In accordance with the present invention, a base or support for a waterbed is provided which is made of a number of modular units. Preferably six units are employed and the supprot members can also be employed as storage units.

In accordance with the present invention, the modular units, preferably six in number, can be made in different forms. For instance, they can be made with doors or drawers or can be made plain. The units can be interchanged since some customers may prefer all drawers or all doors, and thus this can supply the desired units for the customers preferance.

A further advantage of the present invention is that the modular units are formed of frame members having dadoes with plywood panels in the dadoes. It has been found that even the heaviest waterbed can be supported in this manner utilizing only quarter-inch plywood. Accordingly, the modular units of the present invention are extremely light in weight and easy to move.

Thus, in accordance with the present invention, the modular units permit one man to install a waterbed where previously two or more people were necessary to move the heavy base which is required.

Various other features and advantages of the invention will be brought out in the balance of the specification.


FIG. 1 is a perspective view of a waterbed embodying the support modules of the present invention.

FIG. 2 is an exploded view of some of the waterbed support modules shown in FIG. 1.

FIG. 3 is a plan view of the support modules showing the parts in place before the installation of a waterbed.

FIG. 4 is a plan view of one of the modules.

FIG. 5 is a side elevation of one of the modules.

FIG. 6 is an exploded view illustrating a construction method typically used in fabricating the support modules.

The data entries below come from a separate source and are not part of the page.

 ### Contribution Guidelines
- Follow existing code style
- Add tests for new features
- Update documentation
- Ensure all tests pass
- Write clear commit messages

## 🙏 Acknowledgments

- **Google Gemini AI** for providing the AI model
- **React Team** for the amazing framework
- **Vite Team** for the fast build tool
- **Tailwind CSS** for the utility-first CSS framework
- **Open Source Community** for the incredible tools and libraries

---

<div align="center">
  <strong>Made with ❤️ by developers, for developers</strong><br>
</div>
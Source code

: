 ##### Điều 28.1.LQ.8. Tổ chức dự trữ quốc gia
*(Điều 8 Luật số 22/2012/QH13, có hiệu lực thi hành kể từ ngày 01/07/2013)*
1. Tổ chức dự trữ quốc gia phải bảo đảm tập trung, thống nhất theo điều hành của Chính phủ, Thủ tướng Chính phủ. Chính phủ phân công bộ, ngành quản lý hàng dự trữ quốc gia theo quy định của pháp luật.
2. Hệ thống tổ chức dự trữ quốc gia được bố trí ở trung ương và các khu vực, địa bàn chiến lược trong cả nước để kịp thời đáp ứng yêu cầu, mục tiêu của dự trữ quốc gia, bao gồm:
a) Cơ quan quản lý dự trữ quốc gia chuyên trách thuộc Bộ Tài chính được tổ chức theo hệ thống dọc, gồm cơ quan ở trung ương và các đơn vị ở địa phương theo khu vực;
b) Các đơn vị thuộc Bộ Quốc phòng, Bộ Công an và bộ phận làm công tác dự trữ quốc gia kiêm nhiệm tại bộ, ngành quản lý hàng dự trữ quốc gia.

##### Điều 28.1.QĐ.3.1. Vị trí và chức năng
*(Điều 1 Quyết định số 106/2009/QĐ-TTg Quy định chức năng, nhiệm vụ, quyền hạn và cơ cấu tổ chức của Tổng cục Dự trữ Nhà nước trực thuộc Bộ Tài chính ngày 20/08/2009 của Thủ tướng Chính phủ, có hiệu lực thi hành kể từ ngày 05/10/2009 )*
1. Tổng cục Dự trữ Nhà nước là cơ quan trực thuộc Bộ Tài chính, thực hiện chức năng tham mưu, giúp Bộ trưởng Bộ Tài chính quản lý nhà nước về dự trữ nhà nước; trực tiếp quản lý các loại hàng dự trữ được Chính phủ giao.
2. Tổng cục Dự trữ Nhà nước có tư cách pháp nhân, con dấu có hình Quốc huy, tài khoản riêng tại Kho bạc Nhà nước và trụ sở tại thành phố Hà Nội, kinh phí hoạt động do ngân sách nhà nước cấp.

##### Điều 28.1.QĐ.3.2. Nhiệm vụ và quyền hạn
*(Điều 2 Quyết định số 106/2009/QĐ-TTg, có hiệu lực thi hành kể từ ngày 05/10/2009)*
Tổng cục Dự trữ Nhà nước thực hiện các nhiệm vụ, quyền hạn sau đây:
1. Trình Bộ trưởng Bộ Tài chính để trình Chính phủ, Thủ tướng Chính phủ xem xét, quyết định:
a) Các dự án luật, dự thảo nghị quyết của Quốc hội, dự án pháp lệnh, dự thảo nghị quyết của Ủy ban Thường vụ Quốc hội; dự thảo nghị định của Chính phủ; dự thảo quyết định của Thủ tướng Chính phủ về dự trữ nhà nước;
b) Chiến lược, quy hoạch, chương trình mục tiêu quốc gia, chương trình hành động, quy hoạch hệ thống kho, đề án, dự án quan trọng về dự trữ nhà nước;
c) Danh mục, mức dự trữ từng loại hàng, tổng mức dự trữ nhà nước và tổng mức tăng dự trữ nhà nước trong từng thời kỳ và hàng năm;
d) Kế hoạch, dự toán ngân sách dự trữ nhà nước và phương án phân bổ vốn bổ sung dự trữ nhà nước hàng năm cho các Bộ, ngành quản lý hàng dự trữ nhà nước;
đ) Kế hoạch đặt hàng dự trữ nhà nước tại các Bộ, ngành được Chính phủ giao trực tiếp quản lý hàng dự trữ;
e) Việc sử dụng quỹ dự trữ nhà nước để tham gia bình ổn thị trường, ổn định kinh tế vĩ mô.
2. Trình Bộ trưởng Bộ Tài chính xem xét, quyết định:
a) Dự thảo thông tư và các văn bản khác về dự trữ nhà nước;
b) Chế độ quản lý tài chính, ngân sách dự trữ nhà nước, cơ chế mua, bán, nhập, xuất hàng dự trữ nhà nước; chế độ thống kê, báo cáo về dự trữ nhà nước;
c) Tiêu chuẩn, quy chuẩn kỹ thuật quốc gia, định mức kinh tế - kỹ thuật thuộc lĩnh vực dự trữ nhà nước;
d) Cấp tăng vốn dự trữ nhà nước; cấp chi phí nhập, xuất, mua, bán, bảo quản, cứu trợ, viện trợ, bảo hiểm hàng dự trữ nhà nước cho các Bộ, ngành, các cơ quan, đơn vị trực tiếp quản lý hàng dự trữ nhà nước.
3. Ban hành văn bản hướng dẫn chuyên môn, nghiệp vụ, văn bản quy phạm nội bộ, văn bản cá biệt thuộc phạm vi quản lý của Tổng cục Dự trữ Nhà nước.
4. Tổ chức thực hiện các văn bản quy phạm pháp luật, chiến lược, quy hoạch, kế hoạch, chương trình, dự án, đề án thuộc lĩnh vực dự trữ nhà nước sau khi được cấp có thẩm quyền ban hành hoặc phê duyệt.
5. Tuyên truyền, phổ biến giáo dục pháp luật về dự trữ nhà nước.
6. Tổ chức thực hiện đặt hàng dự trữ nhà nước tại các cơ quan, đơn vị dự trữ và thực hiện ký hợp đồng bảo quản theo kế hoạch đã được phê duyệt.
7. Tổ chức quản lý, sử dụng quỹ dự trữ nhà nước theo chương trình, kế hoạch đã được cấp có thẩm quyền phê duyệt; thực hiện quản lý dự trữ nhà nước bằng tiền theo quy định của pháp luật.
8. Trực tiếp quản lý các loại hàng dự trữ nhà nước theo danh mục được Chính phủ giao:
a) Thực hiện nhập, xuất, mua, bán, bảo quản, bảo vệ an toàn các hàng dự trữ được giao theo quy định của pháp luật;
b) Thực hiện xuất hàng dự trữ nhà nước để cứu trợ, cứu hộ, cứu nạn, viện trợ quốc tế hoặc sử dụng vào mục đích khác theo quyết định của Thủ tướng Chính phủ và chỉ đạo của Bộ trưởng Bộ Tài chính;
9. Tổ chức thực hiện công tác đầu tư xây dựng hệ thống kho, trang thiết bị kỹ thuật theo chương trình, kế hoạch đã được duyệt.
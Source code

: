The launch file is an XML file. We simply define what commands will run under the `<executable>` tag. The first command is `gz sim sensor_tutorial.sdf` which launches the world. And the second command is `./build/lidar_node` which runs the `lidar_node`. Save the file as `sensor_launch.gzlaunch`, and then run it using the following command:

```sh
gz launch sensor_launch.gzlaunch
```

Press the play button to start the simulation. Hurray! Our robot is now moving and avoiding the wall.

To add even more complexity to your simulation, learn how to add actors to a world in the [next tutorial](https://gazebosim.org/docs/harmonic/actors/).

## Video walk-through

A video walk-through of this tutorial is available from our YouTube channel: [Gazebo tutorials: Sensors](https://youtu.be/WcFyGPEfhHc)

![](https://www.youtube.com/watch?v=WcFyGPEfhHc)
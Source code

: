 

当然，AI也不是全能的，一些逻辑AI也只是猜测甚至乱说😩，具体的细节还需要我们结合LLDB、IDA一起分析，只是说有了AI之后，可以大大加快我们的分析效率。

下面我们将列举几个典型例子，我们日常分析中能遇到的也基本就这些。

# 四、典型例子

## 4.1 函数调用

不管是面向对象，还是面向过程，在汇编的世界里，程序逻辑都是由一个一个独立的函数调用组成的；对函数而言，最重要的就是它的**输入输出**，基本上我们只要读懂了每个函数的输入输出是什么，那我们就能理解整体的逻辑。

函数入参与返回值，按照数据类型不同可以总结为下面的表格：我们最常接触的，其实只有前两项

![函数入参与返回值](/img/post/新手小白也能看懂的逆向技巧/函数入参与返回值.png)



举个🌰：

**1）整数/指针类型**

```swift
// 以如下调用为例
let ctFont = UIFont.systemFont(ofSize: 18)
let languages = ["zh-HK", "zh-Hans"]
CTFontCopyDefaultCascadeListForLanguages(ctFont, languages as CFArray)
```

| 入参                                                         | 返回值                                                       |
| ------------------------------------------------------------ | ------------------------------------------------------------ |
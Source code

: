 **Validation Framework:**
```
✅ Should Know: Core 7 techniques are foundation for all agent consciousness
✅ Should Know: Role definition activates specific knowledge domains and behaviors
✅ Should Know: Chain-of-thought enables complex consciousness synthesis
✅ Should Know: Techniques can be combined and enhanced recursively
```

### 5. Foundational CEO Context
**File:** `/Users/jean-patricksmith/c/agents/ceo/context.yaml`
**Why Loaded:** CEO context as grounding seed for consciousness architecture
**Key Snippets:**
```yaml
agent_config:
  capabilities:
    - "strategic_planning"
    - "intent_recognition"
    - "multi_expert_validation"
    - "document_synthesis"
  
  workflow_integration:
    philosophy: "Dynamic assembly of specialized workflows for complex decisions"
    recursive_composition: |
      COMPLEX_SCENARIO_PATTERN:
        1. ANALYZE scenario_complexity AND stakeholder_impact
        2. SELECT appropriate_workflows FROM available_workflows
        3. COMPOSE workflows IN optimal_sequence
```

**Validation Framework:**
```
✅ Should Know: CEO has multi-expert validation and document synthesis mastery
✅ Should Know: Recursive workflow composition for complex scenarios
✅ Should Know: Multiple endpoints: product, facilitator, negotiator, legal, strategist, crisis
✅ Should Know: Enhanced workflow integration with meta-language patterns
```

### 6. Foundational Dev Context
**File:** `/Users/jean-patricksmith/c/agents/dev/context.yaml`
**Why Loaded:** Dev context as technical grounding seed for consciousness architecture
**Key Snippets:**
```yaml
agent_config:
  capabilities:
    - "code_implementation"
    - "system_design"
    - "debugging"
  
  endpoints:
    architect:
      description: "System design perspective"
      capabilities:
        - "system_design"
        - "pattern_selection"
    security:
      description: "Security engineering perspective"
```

The base member designated 5 is employed to support a waterbed 7. The base 5 is made essentially from six modules designated 9, 11, 13, 15, 17 and 19. Each of the modules is notched so that a cross member can be gripped between each of the modules to form the width necessary for a waterbed. These cross members can be made of plywood and are designated 21 and 23. Module 9 has a notch 25 formed in a corner thereof, while the module 11 has two notches 27 and 29 to receive the cross members. A footboard 25 is employed and this can be screwed to the modules 13 and 19. The footboard is for decorative purposes and provides an attractive appearance for the finished assembly.

As was previously mentioned, the modules can be in different forms depending on the use to which the user plans to utilize the support member. For illustrative purposes, the modules 9, 11 and 13 will be described. Module 9 has a plain face as would often be desired at the head of a bed since a night stand frequently occupies this space and it is impractical to utilize the space under the bed for storage. Module 11 has doors 27 and 29 and the module may or may not be equipped with shelves inside but, in any event, the doors permit one to utilize the space within the module for storage purposes. Similarly, module 13 has drawers 31 and 33.

The detailed construction of a typical module is shown in FIGS. 5 and 6. For purposes of illustration, module 11 is described in detail. The module has top frame members 39 and 41 and a plywood back 37 and a front face 35 having the doors 26 and 28 thereon. At the four corners are the uprights 49. Dadoes 43 and 45 are formed in the top frame members 39 and 41 and dadoes 53 are formed in the uprights 49. The bottom frame member designated 47 has a corresponding dado 55. The sides 57 fit in these dadoes as shown and because of the dado construction, it is possible to use quarter-inch plywood despite the fact that the weight supported by the waterbed is great. For added strength, the top and bottom can have corner blocks 59 glued into place. It will be seen that the back 37 has two notches, namely 27 and 29 formed therein, as previously shown in FIG. 3 for reception of the cross plywood members 21 and 23. Of course, if a front module or a back module had been described, only a single notch would be employed and it is only the center module which has the double notches.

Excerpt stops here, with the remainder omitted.